En sus gradas he visto desde la anual demostración sindical de la Dictadura, hasta luchadas que dejaron huella en la afición, precedidas de aquel rito de extender una gran lona circular en el centro del ruedo para comenzar las agarradas. También fui testigo del intercambio de silbos gomeros, que de extremo a extremo de las gradas se comunicaban en medio de un público expectante. Del boxeo, recuerdo noches épicas entre Olivares/Mena, que le valió a éste el título de campeón español del peso medio; también presencié pugnas de Juan Albornoz "Sombrita" contra rivales como Tito Gómez, Barrera Corpas, y su noqueador, Valerio Núñez. Tampoco olvido el intento fallido de nuestro púgil (con su gran juego de piernas y su mandíbula de cristal) de tratar de arrebatar el cetro nacional a Exuperancio "Fred Galiana", o al propio Miguel Velázsquez y su brillante trayectoria pugilística.

De las veladas taurinas puedo recordar la tarde de Manuel Benítez y su desigual "salto de la rana", ganándose a un público previamente influenciado por la propaganda; o la mejor novillada que presencié, protagonizada por Victoriano "Roger" Valencia y otros que no recuerdo, o tantos afamados matadores nacionales.

Algunas de estas corridas las contemplé desde la meseta situada sobre la puerta del toril, lugar destinado al cuerpo sanitario en que mi padre prestaba sus servicios. Otras lo fueron desde la grada, junto a mi abuelo materno, que llegó a vestirse de luces para torear vaquillas. Luego vino Pérez Camacho, como dije, y mandó a parar. Pero esa es otra historia.

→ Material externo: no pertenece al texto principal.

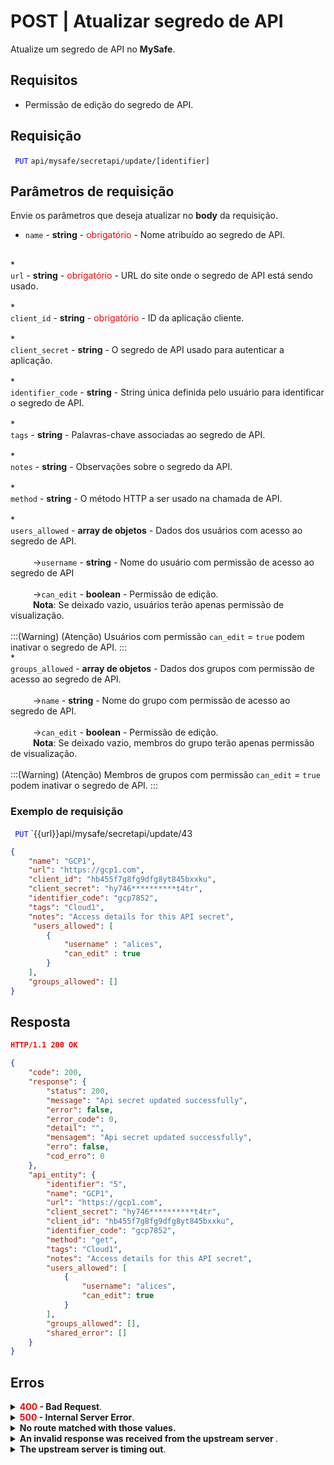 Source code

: # POST | Atualizar segredo de API

Atualize um segredo de API no **MySafe**.

## Requisitos

* Permissão de edição do segredo de API.

## Requisição

 <code><span style="color:blue"> PUT</code></span> `api/mysafe/secretapi/update/[identifier]`



## Parâmetros de requisição
Envie os parâmetros que deseja atualizar no <b>body</b> da requisição.


* <summary><code>name</code> - <b>string</b> - <span style="color:red">obrigatório</span> - Nome atribuído ao segredo de API.</summary>


<br>
* <summary><code>url</code> - <b>string</b> - <span style="color:red">obrigatório</span> - URL do site onde o segredo de API está sendo usado.</summary>


<br>
* <summary><code>client_id</code> - <b>string</b> - <span style="color:red">obrigatório</span> - ID da aplicação cliente.</summary>


<br>
* <summary><code>client_secret</code> - <b>string</b>  - O segredo de API usado para autenticar a aplicação.</summary>


<br>
* <summary><code>identifier_code</code> - <b>string</b> - String única definida pelo usuário para identificar o segredo de API.</summary>


<br>
* <summary><code>tags</code> - <b>string</b> - Palavras-chave associadas ao segredo de API.</summary>


 <br>
* <summary><code>notes</code> - <b>string</b> - Observações sobre o segredo da API.</summary>

 <br>
* <summary><code>method</code> - <b>string</b> -  O método HTTP a ser usado na chamada de API.</summary>


<br>
* <summary><code>users_allowed</code> - <b>array de objetos</b> - Dados dos usuários com acesso ao segredo de API.</summary>


<br>
<summary>&nbsp;&emsp;&emsp;&nbsp;→<code>username</code> - <b>string</b> - Nome do usuário com permissão de acesso ao segredo de API</summary>

<br>
<summary>&nbsp;&emsp;&emsp;&nbsp;→<code>can_edit</code> - <b>boolean</b> - Permissão de edição. </summary>

<summary>&nbsp;&emsp;&emsp;&nbsp;<b>Nota</b>: Se deixado vazio, usuários terão apenas permissão de visualização.</summary>

<br>    
:::(Warning) (Atenção)
Usuários  com permissão <code>can_edit</code> = <code>true</code> podem inativar o segredo de API.
:::

<br>
* <summary><code>groups_allowed</code> - <b>array de objetos</b> - Dados dos grupos com permissão de acesso ao segredo de API.</summary>


<br>
<summary>&nbsp;&emsp;&emsp;&nbsp;→<code>name</code> - <b>string</b> - Nome do grupo com permissão de acesso ao segredo de API.</summary>

<br>
<summary>&nbsp;&emsp;&emsp;&nbsp;→<code>can_edit</code> - <b>boolean</b> - Permissão de edição. </summary>

<summary>&nbsp;&emsp;&emsp;&nbsp;<b>Nota</b>: Se deixado vazio, membros do grupo terão apenas permissão de visualização.</summary>

<br>    
:::(Warning) (Atenção)
Membros de grupos  com permissão <code>can_edit</code> = <code>true</code> podem inativar o segredo de API.
:::


 ### Exemplo de requisição
 
  <code><span style="color:blue"> PUT</code></span> `{{url}}api/mysafe/secretapi/update/43

```json 
{
    "name": "GCP1",
    "url": "https://gcp1.com",
    "client_id": "hb455f7g8fg9dfg8yt845bxxku",
    "client_secret": "hy746**********t4tr",
    "identifier_code": "gcp7852",
    "tags": "Cloud1",
    "notes": "Access details for this API secret",
     "users_allowed": [
        {
            "username" : "alices",
            "can_edit" : true
        }
    ],
    "groups_allowed": []
}
```
  
  
  
  ## Resposta 

 ```json
HTTP/1.1 200 OK 
```
```json 
{
    "code": 200,
    "response": {
        "status": 200,
        "message": "Api secret updated successfully",
        "error": false,
        "error_code": 0,
        "detail": "",
        "mensagem": "Api secret updated successfully",
        "erro": false,
        "cod_erro": 0
    },
    "api_entity": {
        "identifier": "5",
        "name": "GCP1",
        "url": "https://gcp1.com",
        "client_secret": "hy746**********t4tr",
        "client_id": "hb455f7g8fg9dfg8yt845bxxku",
        "identifier_code": "gcp7852",
        "method": "get",
        "tags": "Cloud1",
        "notes": "Access details for this API secret",
        "users_allowed": [
            {
                "username": "alices",
                "can_edit": true
            }
        ],
        "groups_allowed": [],
        "shared_error": []
    }
}
 ```
 
 ## Erros
 
 <details>
<summary><b><span style="color:red">400</span> - Bad Request</b>.</summary>

***
<b>Mensagem: "1005: Api secret not found"</b>
<p><b>Possível causa</b>: o parâmetro <code>identifier</code> informado não retornou nenhum segredo de API.<br></p>
<b>Solução</b>: informe um <code>identifier</code> válido e envie a requisição novamente.
  
* * *
    

</details>


<details>
    <summary><b><span style="color:red">500</span> - Internal Server Error</b>.</summary>

***
    
<b>Mensagem: "Unexpected error."</b><br>

<p><b>Possível causa</b>: o erro está no servidor senhasegura.<br>
        
<b>Solução</b>: contate o time de suporte para mais informações.</p>
    
 ***
 </details>
 
 <details>
    <summary><b>No route matched with those values.</b></summary>

 ***
    
<b>Mensagem: "No route matched with those values.."</b>
<p><b>Possíveis causas</b>: falha na autenticação da sua aplicação com o servidor senhasegura ou URL incorreta.<br>
        
<b>Solução</b>: verifique os parâmetros de autenticação como <code>Access Token URL</code>, <code>Client ID</code> e  <code>Client Secret</code> e solicite um novo token de acesso ou verifique e corrija a URL.
* * *
</details>
     
<details>
<summary><b>An invalid response was received from the upstream server
</b>.</summary>

*** 
   
<b>Mensagem: "An invalid response was received from the upstream server</b>
    
<p><b>Possível causa</b>: o servidor upstream pode estar demorando muito para responder, levando a um erro de timeout que é interpretado como uma resposta inválida pelo servidor proxy/gateway.<br>
        
<b>Solução</b>: verifique a conectividade entre a origem da requisição e o servidor senhasegura.</p>
***
</details>
     
   

<details>
<summary><b>The upstream server is timing out</b>.</summary>

*** 
    
<b>Mensagem: "The upstream server is timing out"</b>
    
<p><b>Possível causa</b>: o tempo da requisição se esgotou.
        
<b>Solução</b>: verifique a conectividade entre a origem da requisição e o servidor senhasegura.</p>
* * *
</details>
     


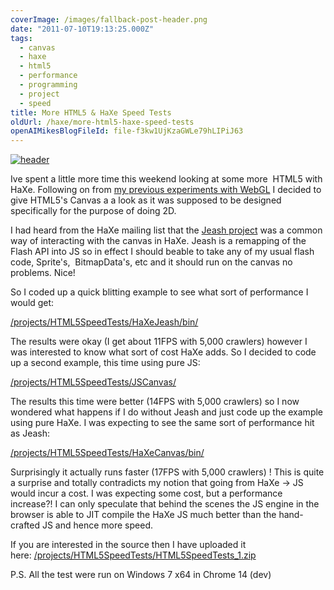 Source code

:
 ```yaml
---
coverImage: /images/fallback-post-header.png
date: "2011-07-10T19:13:25.000Z"
tags:
  - canvas
  - haxe
  - html5
  - performance
  - programming
  - project
  - speed
title: More HTML5 & HaXe Speed Tests
oldUrl: /haxe/more-html5-haxe-speed-tests
openAIMikesBlogFileId: file-f3kw1UjKzaGWLe79hLIPiJ63
---
```


[![](https://www.mikecann.blog/wp-content/uploads/2011/07/header.png "header")](https://www.mikecann.blog/wp-content/uploads/2011/07/header.png)

Ive spent a little more time this weekend looking at some more  HTML5 with HaXe. Following on from [my previous experiments with WebGL](/posts/chrome-crawler-haxe-three-js-webgl-and-2d-sprites/) I decided to give HTML5's Canvas a a look as it was supposed to be designed specifically for the purpose of doing 2D.

<!-- more -->

I had heard from the HaXe mailing list that the [Jeash project](https://haxe.org/com/libs/jeash) was a common way of interacting with the canvas in HaXe. Jeash is a remapping of the Flash API into JS so in effect I should beable to take any of my usual flash code, Sprite's,  BitmapData's, etc and it should run on the canvas no problems. Nice!

So I coded up a quick blitting example to see what sort of performance I would get:

[/projects/HTML5SpeedTests/HaXeJeash/bin/](/projects/HTML5SpeedTests/HaXeJeash/bin/)

The results were okay (I get about 11FPS with 5,000 crawlers) however I was interested to know what sort of cost HaXe adds. So I decided to code up a second example, this time using pure JS:

[/projects/HTML5SpeedTests/JSCanvas/](/projects/HTML5SpeedTests/JSCanvas/)

The results this time were better (14FPS with 5,000 crawlers) so I now wondered what happens if I do without Jeash and just code up the example using pure HaXe. I was expecting to see the same sort of performance hit as Jeash:

[/projects/HTML5SpeedTests/HaXeCanvas/bin/](/projects/HTML5SpeedTests/HaXeCanvas/bin/)

Surprisingly it actually runs faster (17FPS with 5,000 crawlers) ! This is quite a surprise and totally contradicts my notion that going from HaXe -> JS would incur a cost. I was expecting some cost, but a performance increase?! I can only speculate that behind the scenes the JS engine in the browser is able to JIT compile the HaXe JS much better than the hand-crafted JS and hence more speed.

If you are interested in the source then I have uploaded it here: [/projects/HTML5SpeedTests/HTML5SpeedTests_1.zip](/projects/HTML5SpeedTests/HTML5SpeedTests_1.zip)

P.S. All the test were run on Windows 7 x64 in Chrome 14 (dev)
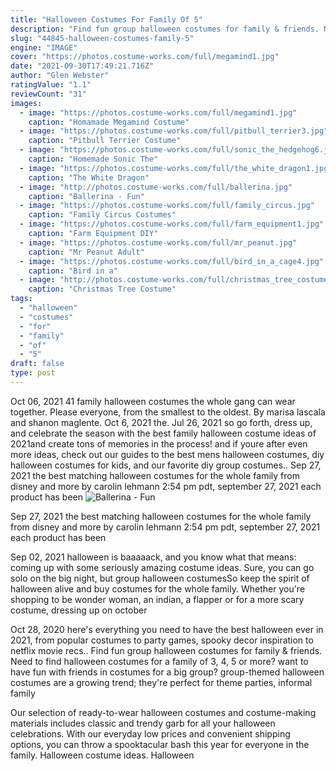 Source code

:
 ```yaml
---
title: "Halloween Costumes For Family Of 5"
description: "Find fun group halloween costumes for family & friends. Need to find halloween costumes for a family of 3, 4, 5 or more? want to have fun with friends in costumes for a big group? group-themed halloween costumes are a growing trend; they're perfect for theme parties, informal family"
slug: "44845-halloween-costumes-family-5"
engine: "IMAGE"
cover: "https://photos.costume-works.com/full/megamind1.jpg"
date: "2021-09-30T17:49:21.716Z"
author: "Glen Webster"
ratingValue: "1.1"
reviewCount: "31"
images:
  - image: "https://photos.costume-works.com/full/megamind1.jpg"
    caption: "Homamade Megamind Costume"
  - image: "https://photos.costume-works.com/full/pitbull_terrier3.jpg"
    caption: "Pitbull Terrier Costume"
  - image: "https://photos.costume-works.com/full/sonic_the_hedgehog6.jpg"
    caption: "Homemade Sonic The"
  - image: "https://photos.costume-works.com/full/the_white_dragon1.jpg"
    caption: "The White Dragon"
  - image: "http://photos.costume-works.com/full/ballerina.jpg"
    caption: "Ballerina - Fun"
  - image: "https://photos.costume-works.com/full/family_circus.jpg"
    caption: "Family Circus Costumes"
  - image: "https://photos.costume-works.com/full/farm_equipment1.jpg"
    caption: "Farm Equipment DIY"
  - image: "https://photos.costume-works.com/full/mr_peanut.jpg"
    caption: "Mr Peanut Adult"
  - image: "https://photos.costume-works.com/full/bird_in_a_cage4.jpg"
    caption: "Bird in a"
  - image: "http://photos.costume-works.com/full/christmas_tree_costume.jpg"
    caption: "Christmas Tree Costume"
tags:
  - "halloween"
  - "costumes"
  - "for"
  - "family"
  - "of"
  - "5"
draft: false
type: post
---
```


Oct 06, 2021 41 family halloween costumes the whole gang can wear together. Please everyone, from the smallest to the oldest. By marisa lascala and shanon maglente. Oct 6, 2021 the. Jul 26, 2021 so go forth, dress up, and celebrate the season with the best family halloween costume ideas of 2021and create tons of memories in the process! and if youre after even more ideas, check out our guides to the best mens halloween costumes, diy halloween costumes for kids, and our favorite diy group costumes.. Sep 27, 2021 the best matching halloween costumes for the whole family from disney and more by carolin lehmann 2:54 pm pdt, september 27, 2021 each product has been
![Ballerina - Fun](http://photos.costume-works.com/full/ballerina.jpg "Ballerina - Fun")

Sep 27, 2021 the best matching halloween costumes for the whole family from disney and more by carolin lehmann 2:54 pm pdt, september 27, 2021 each product has been
<!--inArticleAds-->

<!--galleryOne-->

Sep 02, 2021 halloween is baaaaack, and you know what that means: coming up with some seriously amazing costume ideas. Sure, you can go solo on the big night, but group halloween costumesSo keep the spirit of halloween alive and buy costumes for the whole family. Whether you're shopping to be wonder woman, an indian, a flapper or for a more scary costume, dressing up on october
<!--inArticleAds-->

<!--galleryTwo-->

Oct 28, 2020 here's everything you need to have the best halloween ever in 2021, from popular costumes to party games, spooky decor inspiration to netflix movie recs.. Find fun group halloween costumes for family & friends. Need to find halloween costumes for a family of 3, 4, 5 or more? want to have fun with friends in costumes for a big group? group-themed halloween costumes are a growing trend; they're perfect for theme parties, informal family
<!--galleryThree-->

Our selection of ready-to-wear halloween costumes and costume-making materials includes classic and trendy garb for all your halloween celebrations. With our everyday low prices and convenient shipping options, you can throw a spooktacular bash this year for everyone in the family. Halloween costume ideas. Halloween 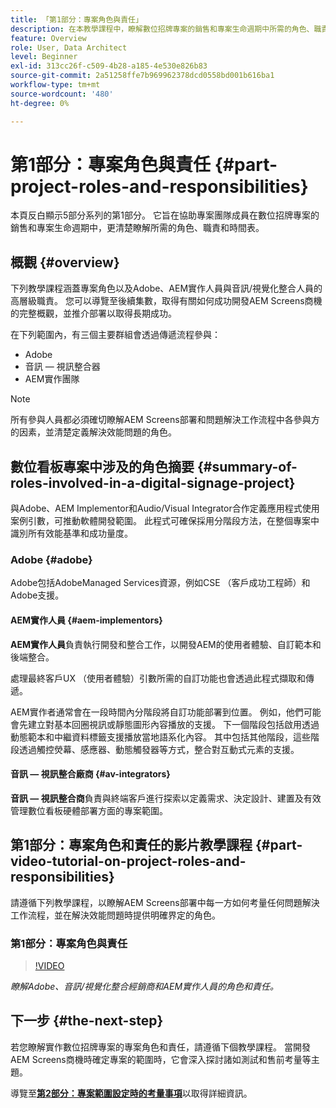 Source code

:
 ```yaml
---
title: 「第1部分：專案角色與責任」
description: 在本教學課程中，瞭解數位招牌專案的銷售和專案生命週期中所需的角色、職責和時間線。
feature: Overview
role: User, Data Architect
level: Beginner
exl-id: 313cc26f-c509-4b28-a185-4e530e826b83
source-git-commit: 2a51258ffe7b969962378dcd0558bd001b616ba1
workflow-type: tm+mt
source-wordcount: '480'
ht-degree: 0%

---
```


# 第1部分：專案角色與責任 {#part-project-roles-and-responsibilities}

本頁反白顯示5部分系列的第1部分。 它旨在協助專案團隊成員在數位招牌專案的銷售和專案生命週期中，更清楚瞭解所需的角色、職責和時間表。

## 概觀 {#overview}

下列教學課程涵蓋專案角色以及Adobe、AEM實作人員與音訊/視覺化整合人員的高層級職責。 您可以導覽至後續集數，取得有關如何成功開發AEM Screens商機的完整概觀，並推介部署以取得長期成功。

在下列範圍內，有三個主要群組會透過傳遞流程參與：

* Adobe
* 音訊 — 視訊整合器
* AEM實作團隊

>[!NOTE]
>
>所有參與人員都必須確切瞭解AEM Screens部署和問題解決工作流程中各參與方的因素，並清楚定義解決效能問題的角色。

## 數位看板專案中涉及的角色摘要 {#summary-of-roles-involved-in-a-digital-signage-project}

與Adobe、AEM Implementor和Audio/Visual Integrator合作定義應用程式使用案例引數，可推動軟體開發範圍。 此程式可確保採用分階段方法，在整個專案中識別所有效能基準和成功量度。

### Adobe {#adobe}

Adobe包括AdobeManaged Services資源，例如CSE （客戶成功工程師）和Adobe支援。

#### AEM實作人員 {#aem-implementors}

**AEM實作人員**&#x200B;負責執行開發和整合工作，以開發AEM的使用者體驗、自訂範本和後端整合。

處理最終客戶UX （使用者體驗）引數所需的自訂功能也會透過此程式擷取和傳遞。

AEM實作者通常會在一段時間內分階段將自訂功能部署到位置。 例如，他們可能會先建立對基本回圈視訊或靜態圖形內容播放的支援。 下一個階段包括啟用透過動態範本和中繼資料標籤支援播放當地語系化內容。 其中包括其他階段，這些階段透過觸控熒幕、感應器、動態觸發器等方式，整合對互動式元素的支援。

#### 音訊 — 視訊整合廠商 {#av-integrators}

**音訊 — 視訊整合商**&#x200B;負責與終端客戶進行探索以定義需求、決定設計、建置及有效管理數位看板硬體部署方面的專案範圍。

## 第1部分：專案角色和責任的影片教學課程 {#part-video-tutorial-on-project-roles-and-responsibilities}

請遵循下列教學課程，以瞭解AEM Screens部署中每一方如何考量任何問題解決工作流程，並在解決效能問題時提供明確界定的角色。

### 第1部分：專案角色與責任

>[!VIDEO](https://video.tv.adobe.com/v/28375)

*瞭解Adobe、音訊/視覺化整合經銷商和AEM實作人員的角色和責任。*

## 下一步 {#the-next-step}

若您瞭解實作數位招牌專案的專案角色和責任，請遵循下個教學課程。 當開發AEM Screens商機時確定專案的範圍時，它會深入探討諸如測試和售前考量等主題。

導覽至&#x200B;**[第2部分：專案範圍設定時的考量事項](project-considerations.md)**&#x200B;以取得詳細資訊。
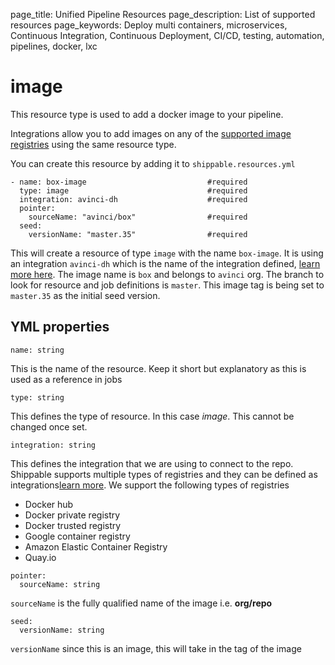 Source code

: page_title: Unified Pipeline Resources
page_description: List of supported resources
page_keywords: Deploy multi containers, microservices, Continuous Integration, Continuous Deployment, CI/CD, testing, automation, pipelines, docker, lxc

# image
This resource type is used to add a docker image to your pipeline. 

Integrations allow you to add images on any of the [supported image registries](#regTypes) 
using the same resource type.

You can create this resource by adding it to `shippable.resources.yml`
```
- name: box-image                           #required
  type: image                               #required
  integration: avinci-dh                    #required
  pointer:
    sourceName: "avinci/box"                #required
  seed:
    versionName: "master.35"                #required
```
This will create a resource of type `image` with the name `box-image`. It is using 
an integration `avinci-dh` which is the name of the integration defined, 
[learn more here](overview#integration). The image name is `box` and belongs to `avinci` 
org. The branch to look for resource and job definitions is `master`. This image 
tag is being set to `master.35` as the initial seed version.

## YML properties
```
name: string
```
This is the name of the resource. Keep it short but explanatory as this
is used as a reference in jobs

```
type: string
```
This defines the type of resource. In this case *image*. This cannot 
be changed once set. 

```
integration: string
```
This defines the integration that we are using to connect to the repo. Shippable 
supports multiple types of registries and they can be defined as 
integrations[learn more](overview#integration). We support the following types of registries

<a name="regTypes"></a>

- Docker hub
- Docker private registry
- Docker trusted registry
- Google container registry
- Amazon Elastic Container Registry
- Quay.io

```
pointer:
  sourceName: string 
```
`sourceName` is the fully qualified name of the image i.e. **org/repo**

```
seed:
  versionName: string
```
`versionName` since this is an image, this will take in the tag of the image

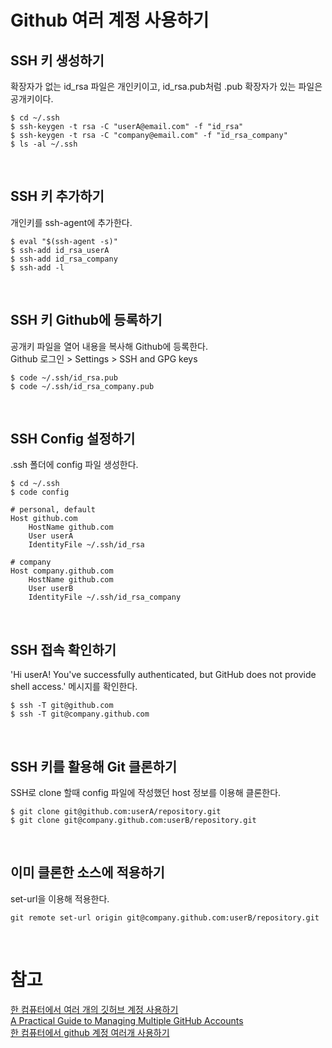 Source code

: # Github 여러 계정 사용하기

## SSH 키 생성하기
확장자가 없는 id_rsa 파일은 개인키이고, id_rsa.pub처럼 .pub 확장자가 있는 파일은 공개키이다.
```
$ cd ~/.ssh
$ ssh-keygen -t rsa -C "userA@email.com" -f "id_rsa"
$ ssh-keygen -t rsa -C "company@email.com" -f "id_rsa_company"
$ ls -al ~/.ssh
```

<br/>

## SSH 키 추가하기
개인키를 ssh-agent에 추가한다.
```
$ eval "$(ssh-agent -s)"
$ ssh-add id_rsa_userA
$ ssh-add id_rsa_company
$ ssh-add -l
```

<br/>

## SSH 키 Github에 등록하기
공개키 파일을 열어 내용을 복사해 Github에 등록한다.   
Github 로그인 > Settings > SSH and GPG keys
```
$ code ~/.ssh/id_rsa.pub
$ code ~/.ssh/id_rsa_company.pub
```

<br/>

## SSH Config 설정하기
.ssh 폴더에 config 파일 생성한다.
```
$ cd ~/.ssh
$ code config
```

```
# personal, default
Host github.com
    HostName github.com
    User userA
    IdentityFile ~/.ssh/id_rsa

# company
Host company.github.com
    HostName github.com
    User userB
    IdentityFile ~/.ssh/id_rsa_company
```

<br/>

## SSH 접속 확인하기
'Hi userA! You've successfully authenticated, but GitHub does not provide shell access.' 메시지를 확인한다.
```
$ ssh -T git@github.com
$ ssh -T git@company.github.com
```

<br/>

## SSH 키를 활용해 Git 클론하기   
SSH로 clone 할때 config 파일에 작성했던 host 정보를 이용해 클론한다.
```
$ git clone git@github.com:userA/repository.git
$ git clone git@company.github.com:userB/repository.git
```
<br/>

## 이미 클론한 소스에 적용하기
set-url을 이용해 적용한다.
```
git remote set-url origin git@company.github.com:userB/repository.git
```
<br/>

# 참고
[한 컴퓨터에서 여러 개의 깃허브 계정 사용하기](https://velog.io/@jay/multiplegithubaccounts)   
[A Practical Guide to Managing Multiple GitHub Accounts](https://medium.com/the-andela-way/a-practical-guide-to-managing-multiple-github-accounts-8e7970c8fd46)   
[한 컴퓨터에서 github 계정 여러개 사용하기](https://usingu.co.kr/frontend/git/%ED%95%9C-%EC%BB%B4%ED%93%A8%ED%84%B0%EC%97%90%EC%84%9C-github-%EA%B3%84%EC%A0%95-%EC%97%AC%EB%9F%AC%EA%B0%9C-%EC%82%AC%EC%9A%A9%ED%95%98%EA%B8%B0/)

En cuanto a su etapa como cine de verano, ya he escrito de manera amplia más de una anécdota, que van desde el célebre grito popular de "¡Claudio!", hermano del empresario José Alberto, padre de nuestro exrector y reputado ginecólogo del mismo nombre, hasta el secuestro (que no he contado) en un local anexo de un vigilante nocturno que apareció a la mañana siguiente atado a un poste de los muchos materiales que guardaba el ocasional arrendatario, Olózaga, delegado entonces de Telefónica. Enseres apetitosos para los ladrones, como bovinas de cobre, que no se resistieron ante la disuasión del fallido vigilante, encontrado maniatado por el dueño del local, Carlos Ojeda.

Cualquiera de los lectores contemporáneos, como yo, podría enumerar un sinfín de anécdotas, pero la evidencia de ruina inminente, rayando ya en peligrosidad, ha impulsado a Urbanismo a obligar a los dueños a vaciarla de escombros y recipientes contaminantes, y vallarla para mayor seguridad. Esto es lo que hay, pese al futuro incierto y al BIC del Cabildo Insular que he mencionado.